*EXERCISE*:
Your answer should be the full data, transcribed exactly, with no pictures in it.

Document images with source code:
________
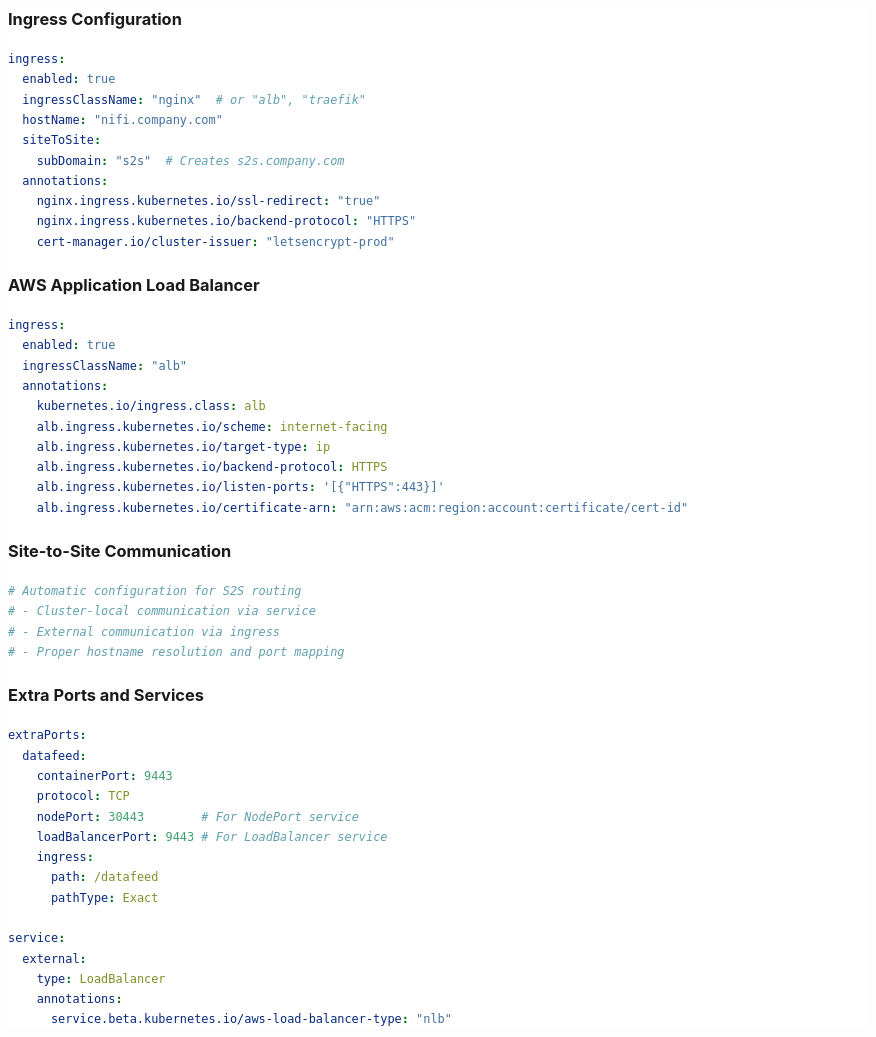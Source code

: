 ### Ingress Configuration
```yaml
ingress:
  enabled: true
  ingressClassName: "nginx"  # or "alb", "traefik"
  hostName: "nifi.company.com"
  siteToSite:
    subDomain: "s2s"  # Creates s2s.company.com
  annotations:
    nginx.ingress.kubernetes.io/ssl-redirect: "true"
    nginx.ingress.kubernetes.io/backend-protocol: "HTTPS"
    cert-manager.io/cluster-issuer: "letsencrypt-prod"
```

### AWS Application Load Balancer
```yaml
ingress:
  enabled: true
  ingressClassName: "alb"
  annotations:
    kubernetes.io/ingress.class: alb
    alb.ingress.kubernetes.io/scheme: internet-facing
    alb.ingress.kubernetes.io/target-type: ip
    alb.ingress.kubernetes.io/backend-protocol: HTTPS
    alb.ingress.kubernetes.io/listen-ports: '[{"HTTPS":443}]'
    alb.ingress.kubernetes.io/certificate-arn: "arn:aws:acm:region:account:certificate/cert-id"
```

### Site-to-Site Communication
```yaml
# Automatic configuration for S2S routing
# - Cluster-local communication via service
# - External communication via ingress
# - Proper hostname resolution and port mapping
```

### Extra Ports and Services
```yaml
extraPorts:
  datafeed:
    containerPort: 9443
    protocol: TCP
    nodePort: 30443        # For NodePort service
    loadBalancerPort: 9443 # For LoadBalancer service
    ingress:
      path: /datafeed
      pathType: Exact

service:
  external:
    type: LoadBalancer
    annotations:
      service.beta.kubernetes.io/aws-load-balancer-type: "nlb"
```
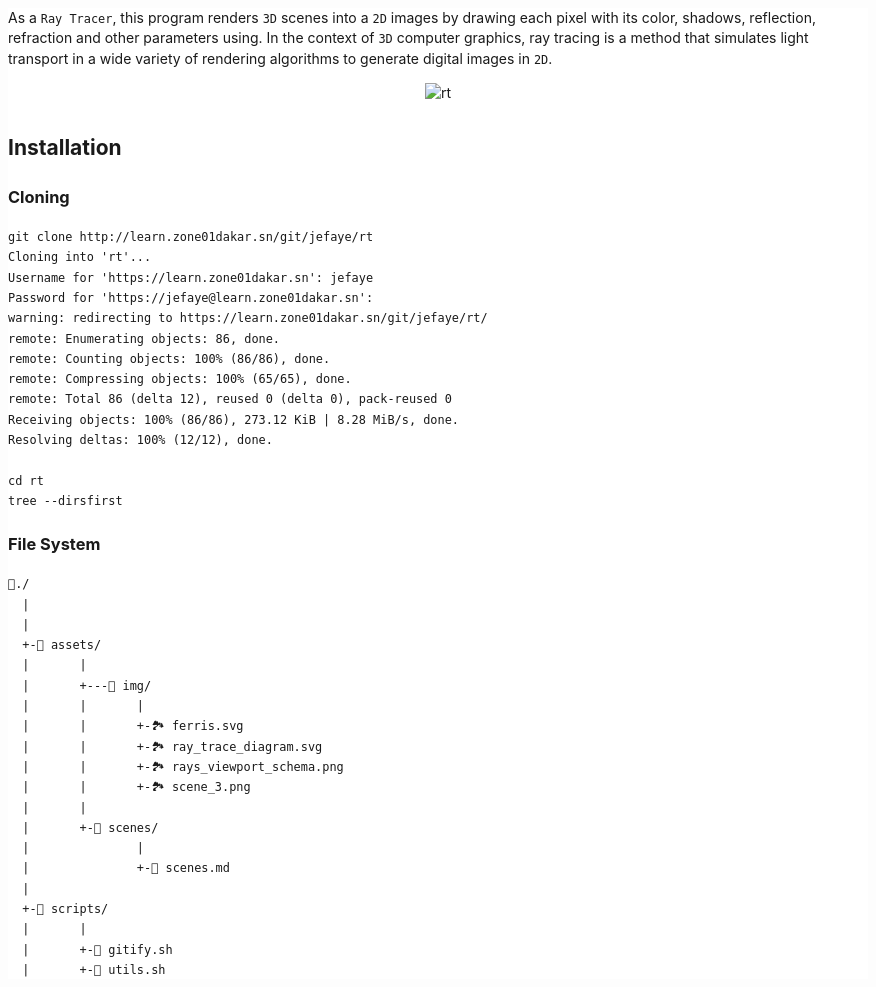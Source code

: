 As a `Ray Tracer`, this program renders `3D` scenes into a `2D` images by drawing each pixel with its color, shadows, reflection, refraction and other parameters using.
In the context of `3D` computer graphics, ray tracing is a method that simulates light transport in a wide variety of rendering algorithms to generate digital images in `2D`.

<div align=center>
    <img alt="rt" src="assets/img/scene_3.png">
</div>

## Installation

### Cloning

```shell
git clone http://learn.zone01dakar.sn/git/jefaye/rt
Cloning into 'rt'...
Username for 'https://learn.zone01dakar.sn': jefaye
Password for 'https://jefaye@learn.zone01dakar.sn':
warning: redirecting to https://learn.zone01dakar.sn/git/jefaye/rt/
remote: Enumerating objects: 86, done.
remote: Counting objects: 100% (86/86), done.
remote: Compressing objects: 100% (65/65), done.
remote: Total 86 (delta 12), reused 0 (delta 0), pack-reused 0
Receiving objects: 100% (86/86), 273.12 KiB | 8.28 MiB/s, done.
Resolving deltas: 100% (12/12), done.

cd rt
tree --dirsfirst
```

### File System

    📂./
      |
      |
      +-📂 assets/
      |       |
      |       +---📂 img/
      |       |       |
      |       |       +-🏞 ferris.svg
      |       |       +-🏞 ray_trace_diagram.svg
      |       |       +-🏞 rays_viewport_schema.png
      |       |       +-🏞 scene_3.png
      |       |
      |       +-📂 scenes/
      |               |
      |               +-📖 scenes.md
      |
      +-📂 scripts/
      |       |
      |       +-📜 gitify.sh
      |       +-📜 utils.sh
________
*YOUR RESPONSE*:
Source code

: ### Ingress Configuration
```yaml
ingress:
  enabled: true
  ingressClassName: "nginx"  # or "alb", "traefik"
  hostName: "nifi.company.com"
  siteToSite:
    subDomain: "s2s"  # Creates s2s.company.com
  annotations:
    nginx.ingress.kubernetes.io/ssl-redirect: "true"
    nginx.ingress.kubernetes.io/backend-protocol: "HTTPS"
    cert-manager.io/cluster-issuer: "letsencrypt-prod"
```

### AWS Application Load Balancer
```yaml
ingress:
  enabled: true
  ingressClassName: "alb"
  annotations:
    kubernetes.io/ingress.class: alb
    alb.ingress.kubernetes.io/scheme: internet-facing
    alb.ingress.kubernetes.io/target-type: ip
    alb.ingress.kubernetes.io/backend-protocol: HTTPS
    alb.ingress.kubernetes.io/listen-ports: '[{"HTTPS":443}]'
    alb.ingress.kubernetes.io/certificate-arn: "arn:aws:acm:region:account:certificate/cert-id"
```

### Site-to-Site Communication
```yaml
# Automatic configuration for S2S routing
# - Cluster-local communication via service
# - External communication via ingress
# - Proper hostname resolution and port mapping
```

### Extra Ports and Services
```yaml
extraPorts:
  datafeed:
    containerPort: 9443
    protocol: TCP
    nodePort: 30443        # For NodePort service
    loadBalancerPort: 9443 # For LoadBalancer service
    ingress:
      path: /datafeed
      pathType: Exact

service:
  external:
    type: LoadBalancer
    annotations:
      service.beta.kubernetes.io/aws-load-balancer-type: "nlb"
```
Source code

: As a `Ray Tracer`, this program renders `3D` scenes into a `2D` images by drawing each pixel with its color, shadows, reflection, refraction and other parameters using.
In the context of `3D` computer graphics, ray tracing is a method that simulates light transport in a wide variety of rendering algorithms to generate digital images in `2D`.

<div align=center>
    <img alt="rt" src="assets/img/scene_3.png">
</div>

## Installation

### Cloning

```shell
git clone http://learn.zone01dakar.sn/git/jefaye/rt
Cloning into 'rt'...
Username for 'https://learn.zone01dakar.sn': jefaye
Password for 'https://jefaye@learn.zone01dakar.sn':
warning: redirecting to https://learn.zone01dakar.sn/git/jefaye/rt/
remote: Enumerating objects: 86, done.
remote: Counting objects: 100% (86/86), done.
remote: Compressing objects: 100% (65/65), done.
remote: Total 86 (delta 12), reused 0 (delta 0), pack-reused 0
Receiving objects: 100% (86/86), 273.12 KiB | 8.28 MiB/s, done.
Resolving deltas: 100% (12/12), done.

cd rt
tree --dirsfirst
```

### File System

    📂./
      |
      |
      +-📂 assets/
      |       |
      |       +---📂 img/
      |       |       |
      |       |       +-🏞 ferris.svg
      |       |       +-🏞 ray_trace_diagram.svg
      |       |       +-🏞 rays_viewport_schema.png
      |       |       +-🏞 scene_3.png
      |       |
      |       +-📂 scenes/
      |               |
      |               +-📖 scenes.md
      |
      +-📂 scripts/
      |       |
      |       +-📜 gitify.sh
      |       +-📜 utils.sh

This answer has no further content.